No matter where you plan to move, whether it's in Ohio or to another state, you will need to notify the new agencies in the location you plan to move. On your forms, you can designate if you are just changing your mailing address or if the address where you receive legal matters is also changing.
Moving Your Business Within Ohio
If you move out of your current city or county, you will need to advise the old location of the move and apply for a business license in the new city. You will also need to let the secretary of state know and file a new fictitious name or doing business as (DBA) name in the new county. You will also need to complete IRS Form 8822 for an intrastate move.
You may need to amend your original Articles of Organization for an LLC and Articles of Incorporation for a corporation to reflect the move. Sole proprietorships who have registered their business name in the state should also inform the secretary of state on a change of address. These steps also apply if you plan to move your business out of state.
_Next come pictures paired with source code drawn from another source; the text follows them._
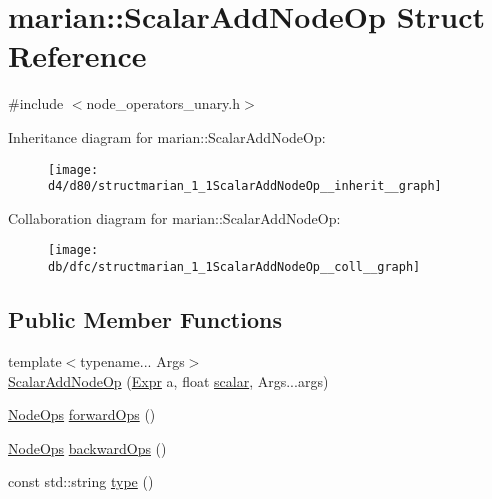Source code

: \hypertarget{structmarian_1_1ScalarAddNodeOp}{}\section{marian\+:\+:Scalar\+Add\+Node\+Op Struct Reference}
\label{structmarian_1_1ScalarAddNodeOp}


{\ttfamily \#include $<$node\+\_\+operators\+\_\+unary.\+h$>$}



Inheritance diagram for marian\+:\+:Scalar\+Add\+Node\+Op\+:
\nopagebreak
\begin{figure}[H]
\begin{center}
\leavevmode
\texttt{[image: d4/d80/structmarian\_1\_1ScalarAddNodeOp\_\_inherit\_\_graph]}
\end{center}
\end{figure}


Collaboration diagram for marian\+:\+:Scalar\+Add\+Node\+Op\+:
\nopagebreak
\begin{figure}[H]
\begin{center}
\leavevmode
\texttt{[image: db/dfc/structmarian\_1\_1ScalarAddNodeOp\_\_coll\_\_graph]}
\end{center}
\end{figure}
\subsection*{Public Member Functions}
\begin{DoxyCompactItemize}
\item 
{\footnotesize template$<$typename... Args$>$ }\\\hyperlink{structmarian_1_1ScalarAddNodeOp_a0572ed21618014ece5b8b2b645eb3d61}{Scalar\+Add\+Node\+Op} (\hyperlink{namespacemarian_a498d8baf75b754011078b890b39c8e12}{Expr} a, float \hyperlink{classmarian_1_1Node_a078122f6a9c2df448139780a1e3a323b}{scalar}, Args...\+args)
\item 
\hyperlink{namespacemarian_a4956376218cc236016c20bc4071470da}{Node\+Ops} \hyperlink{structmarian_1_1ScalarAddNodeOp_a539179a95c828073b865e721140223f6}{forward\+Ops} ()
\item 
\hyperlink{namespacemarian_a4956376218cc236016c20bc4071470da}{Node\+Ops} \hyperlink{structmarian_1_1ScalarAddNodeOp_a9507deac5ac29d8b07fc950a1e7b3aff}{backward\+Ops} ()
\item 
const std\+::string \hyperlink{structmarian_1_1ScalarAddNodeOp_aea481e268815b105bd769b22d796af1d}{type} ()
\end{DoxyCompactItemize}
There may be a small fee associated with an address change.
Notify the State Department of Revenue of your new address, so they know where to send updates on:
- State income taxes
- Sales taxes
- Other applicable state taxes.
You will need to notify the old department to cancel your old account, as well as notify the new department so they can set up an account for your business. Don't forget to check the status of other local licenses and permits in your new county, and let the current county know where you are moving to.
Moving Your Business to a New State
If you are moving your business out of Ohio, you will need to register your business as a legal entity in the new state, which is done through that state's secretary of state office. If you have an LLC, you may not have to set up a new business, but simply register as a foreign business in your new state.
Business owners who do not plan to come back to their state at all can, in many cases, let the state registration lapse; others may require you notify them when you are leaving. Double check what the state requirements are before letting your registration lapse, as well as with the new state on what their requirements are.